The Day After, a dramatisation of the effects of a hypothetical nuclear attack on the United States (after a Soviet attack on Germany sparks World War III) was one of the biggest media events of the 1980s.
Screened by ABC on Sunday, 20 November 1983, The Day After was watched by half the adult population of the USA, the largest audience ever for a made-for-TV movie to that time.
The movie was broadcast after weeks of advance publicity, fuelled by White House nervousness about its anti-nuclear bias.
ABC had distributed a half-million “viewer’s guides,” and discussion groups were organised around the country. A studio discussion, in which Secretary of State George Schultz participated, was conducted following the programme.
The advance publicity was unprecedented in scale. It centred on the slogan “The Day After – Beyond Imagining: The starkly realistic drama of nuclear confrontation and its devastating effect on a group of average American citizens”.
The brainchild of Brandon Stoddard, then president of ABC Motion Picture Division, and directed by Nicholas Meyer, The Day After went on to be either broadcast or released as a theatrical feature in over 40 countries.
In Britain, for example, an edited version was shown three weeks later on the ITV commercial network and accompanied by a Campaign for Nuclear Disarmament recruitment drive.
The delicate issue of identification with victims and survivors was handled by setting the catastrophe in a real town with ICBM (intercontinental ballistic missile) silos and by using a large cast of relatively unknown actors – though John Lithgow, playing a scientist, would become more famous – and a horde of extras (3,000 extras played corpses).
Time magazine opined that “much of the power came from the quasi-documentary idea that nuclear destruction had been visited upon the real town of Lawrence, Kansas, rather than upon some back lot of Warner Brothers.”
Following the blinding light of the nuclear strike, bodies are frozen in mid-motion, lit up by X-rays and then incinerated.
While the immediate blast effect is horrible, it’s the wasteland in the aftermath that really shows the intensity of nuclear war. The survivors form lawless groups, picking through rubble and looting to stay alive before dying of either radiation poisoning or starvation and misery.
The destruction had involved the careful arrangement of twenty truckloads of construction rubble and sackfuls of soot, flour and ashes blown by wind machines.
Consequently, the blasted buildings and the citizens – covered in white fallout dust, dead or dying, red-eyed and going bald, looting and killing, some digging mass graves before radiation sickness struck them too – were a disturbing sight.

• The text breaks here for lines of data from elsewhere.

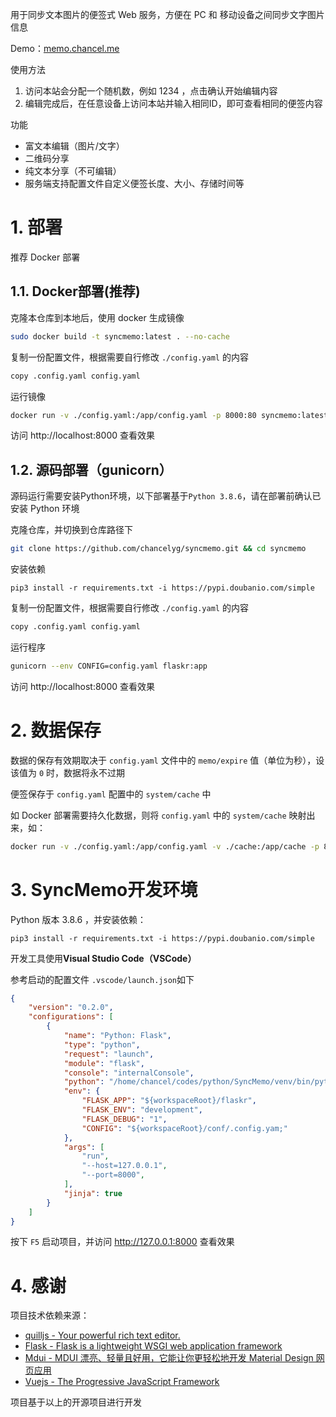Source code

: 用于同步文本图片的便签式 Web 服务，方便在 PC 和 移动设备之间同步文字图片信息

Demo：[memo.chancel.me](https://memo.chancel.me)

使用方法
1. 访问本站会分配一个随机数，例如 1234 ，点击确认开始编辑内容
2. 编辑完成后，在任意设备上访问本站并输入相同ID，即可查看相同的便签内容

功能
* 富文本编辑（图片/文字）
* 二维码分享
* 纯文本分享（不可编辑）
* 服务端支持配置文件自定义便签长度、大小、存储时间等

# 1. 部署
推荐 Docker 部署

## 1.1. Docker部署(推荐)

克隆本仓库到本地后，使用 docker 生成镜像

```bash
sudo docker build -t syncmemo:latest . --no-cache
```

复制一份配置文件，根据需要自行修改 `./config.yaml` 的内容
```bash
copy .config.yaml config.yaml
```

运行镜像
```bash
docker run -v ./config.yaml:/app/config.yaml -p 8000:80 syncmemo:latest
```

访问 http://localhost:8000 查看效果


## 1.2. 源码部署（gunicorn）

源码运行需要安装Python环境，以下部署基于`Python 3.8.6`，请在部署前确认已安装 Python 环境

克隆仓库，并切换到仓库路径下
```bash
git clone https://github.com/chancelyg/syncmemo.git && cd syncmemo
```

安装依赖
``` shell
pip3 install -r requirements.txt -i https://pypi.doubanio.com/simple
```

复制一份配置文件，根据需要自行修改 `./config.yaml` 的内容
```bash
copy .config.yaml config.yaml
```

运行程序
```bash
gunicorn --env CONFIG=config.yaml flaskr:app
```

访问 http://localhost:8000 查看效果

# 2. 数据保存

数据的保存有效期取决于 `config.yaml` 文件中的 `memo/expire` 值（单位为秒），设该值为 `0` 时，数据将永不过期

便签保存于 `config.yaml` 配置中的 `system/cache` 中

如 Docker 部署需要持久化数据，则将 `config.yaml` 中的 `system/cache` 映射出来，如：

```bash
docker run -v ./config.yaml:/app/config.yaml -v ./cache:/app/cache -p 8000:80 syncmemo:latest
```

# 3. SyncMemo开发环境

Python 版本 3.8.6 ，并安装依赖：

``` Shell
pip3 install -r requirements.txt -i https://pypi.doubanio.com/simple
```

开发工具使用**Visual Studio Code（VSCode）**

参考启动的配置文件 `.vscode/launch.json`如下

``` Json
{
    "version": "0.2.0",
    "configurations": [
        {
            "name": "Python: Flask",
            "type": "python",
            "request": "launch",
            "module": "flask",
            "console": "internalConsole",
            "python": "/home/chancel/codes/python/SyncMemo/venv/bin/python",
            "env": {
                "FLASK_APP": "${workspaceRoot}/flaskr",
                "FLASK_ENV": "development",
                "FLASK_DEBUG": "1",
                "CONFIG": "${workspaceRoot}/conf/.config.yam;"
            },
            "args": [
                "run",
                "--host=127.0.0.1",
                "--port=8000",
            ],
            "jinja": true
        }
    ]
}
```

按下 `F5` 启动项目，并访问 http://127.0.0.1:8000 查看效果

# 4. 感谢

项目技术依赖来源：
* [quilljs - Your powerful rich text editor.](https://quilljs.com/)
* [Flask - Flask is a lightweight WSGI web application framework](https://github.com/pallets/flask)
* [Mdui - MDUI 漂亮、轻量且好用，它能让你更轻松地开发 Material Design 网页应用](https://www.mdui.org)
* [Vuejs - The Progressive JavaScript Framework](https://vuejs.org/)

项目基于以上的开源项目进行开发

Scriptwriter Edward Hume decided to fudge the World War III scenario: “It’s not about politics or politicians or military decision-makers. It is simply about you and me – doctors, farmers, teachers, students, brothers and kid sisters engaged in the usual love and labour of life in the month of September”.
Production proceeded without the cooperation of the Defence Department, which had wanted the script to make it clear the Soviets started the war.
Despite occasional trappings of actuality, the plot develops in soap opera fashion, with two families about to be united by marriage. But it evolves to an image of a community that survives the nuclear family, centred on what is left of the local university and based on the model of a medieval monastery.
The film broke two cardinal rules previously held sacrosanct by US television networks and the Hollywood movie industry – never leave viewers politically aroused and never leave them emotionally depressed. In another television first in the US, there were no commercial breaks after the bomb fell.
Some critics found it too tame in its depiction of the effects of nuclear attack (abroad, this was sometimes attributed to American naiveté about war) – a reproach anticipated in the final caption; “The catastrophic events you have witnessed are, in all likelihood, less severe than the destruction that would actually occur in the event of a full nuclear strike against the United States”.